A chime whistle is a whistle composed by two or more resonators playing a chord. The simplest chord is composed by two notes with a 3/2 frequency ratio and this was the choice for my whistle. Two simple whistles as described above were constructed, one with a resonator length D of 210 mm and the other one with a resonator of only 140 mm (3/2 ratio, frequency around 600 Hz). The same pipe diameter was used to keep things simple. Their feet were connected together with a T-junction and fed through a control valve built from hardware store parts. The figure below shows how the whistle looks like.
Usually one should tune the resonators so that the frequency ratio is exactly 3/2 but I found this operation quite difficult because the pitch depends on many factors, and primarily on the pressure of the gas.

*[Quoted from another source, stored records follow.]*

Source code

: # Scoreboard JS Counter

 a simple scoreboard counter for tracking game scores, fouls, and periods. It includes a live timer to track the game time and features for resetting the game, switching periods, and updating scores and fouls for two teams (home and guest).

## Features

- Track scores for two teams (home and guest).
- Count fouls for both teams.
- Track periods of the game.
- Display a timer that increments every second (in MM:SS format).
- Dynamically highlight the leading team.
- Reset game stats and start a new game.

I finally soldered the cap of the second resonator in the position it produce the nicest sound to my ear, without being sure if this corresponds to the right tuning.
In order to make the whistle work, a minimum pressure is required. Below this pressure the air will go through the windway without producing any sound (except the noise of the flowing air). Above this threshold, increasing the pressure will increase the sound level and will also slightly increase the pitch. But there is a maximum pressure that, when exceeded, will make the fundamental frequency disappear and the pitch jump to a much higher frequency. The whistle is said to be over-blown.

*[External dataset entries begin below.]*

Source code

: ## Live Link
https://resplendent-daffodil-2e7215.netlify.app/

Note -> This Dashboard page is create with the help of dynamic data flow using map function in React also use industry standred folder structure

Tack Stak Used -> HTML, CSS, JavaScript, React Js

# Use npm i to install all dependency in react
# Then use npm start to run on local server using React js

The whistle described here has a minimum working pressure around 0.5 bar and overblows at about 6.5 bars. It uses about 2 l/s of air at 6 bars and produces a sound level of 116 dBA at a distance of 1 m.

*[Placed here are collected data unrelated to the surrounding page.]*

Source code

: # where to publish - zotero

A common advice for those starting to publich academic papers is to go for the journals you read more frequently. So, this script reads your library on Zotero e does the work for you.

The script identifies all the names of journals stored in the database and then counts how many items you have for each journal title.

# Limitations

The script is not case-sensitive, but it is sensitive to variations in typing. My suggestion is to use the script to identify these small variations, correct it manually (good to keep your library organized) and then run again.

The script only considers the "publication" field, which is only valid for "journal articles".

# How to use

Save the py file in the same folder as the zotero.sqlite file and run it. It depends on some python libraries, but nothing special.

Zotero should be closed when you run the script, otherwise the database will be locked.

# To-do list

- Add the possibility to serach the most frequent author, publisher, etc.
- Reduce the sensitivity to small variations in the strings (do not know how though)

Listen to this chime whistle: chimewhistle.wav (1,981,348 bytes).
I showed my homebrew chime steam whistle to a friend of mine who works for the Swiss railways and is a real train enthusiast: he was very interested told me he should have a real one somewhere. He came back a few weeks later with the one showed in the picture below.
It's a compressed air whistle mounted on electric locomotives. It's made with brass: casted, machined and than polished. It's about 20 cm high and weight about 2.7 kg: a really nice piece. It can disassembled in four parts as shown in the pictures below.
The windway is circular and the mouth occupies the whole circumference. The resonator is short and wide, is ball shaped and is held in place by a rod in its axis as usual in many many whistles. According to my friend, the pressure of the compressed air supply on these kind of locomotive is something around 8 to 10 bars, but when connected to a small compressor we couldn't make it work at the first try. All we got was just the beginning of a very weak whistle followed by the noise of the escaping air. The problem with these devices is that they require a very high airflow. The diameter of the feed pipe (3/4") gives an idea of what kind of air supply was installed on the locomotive. When fed with a small hobby compressor which as a small diameter output connection, as soon the air start to flow the pressure drops and the sound vanishes. In order to make it work, it was necessary to install a large diameter ball-valve directly on the tank. 1/2" was the maximum we could fit. With this we could make it whistle, but the 24 liters of air at 8 bar are just enough for a half a second tone... The measured sound level was 120 dB(A) at 1 m distance.
Watch the movie: steamwhistle.mp4 (515,205 bytes, 12 s, H264, 640 x 360, 24 fps).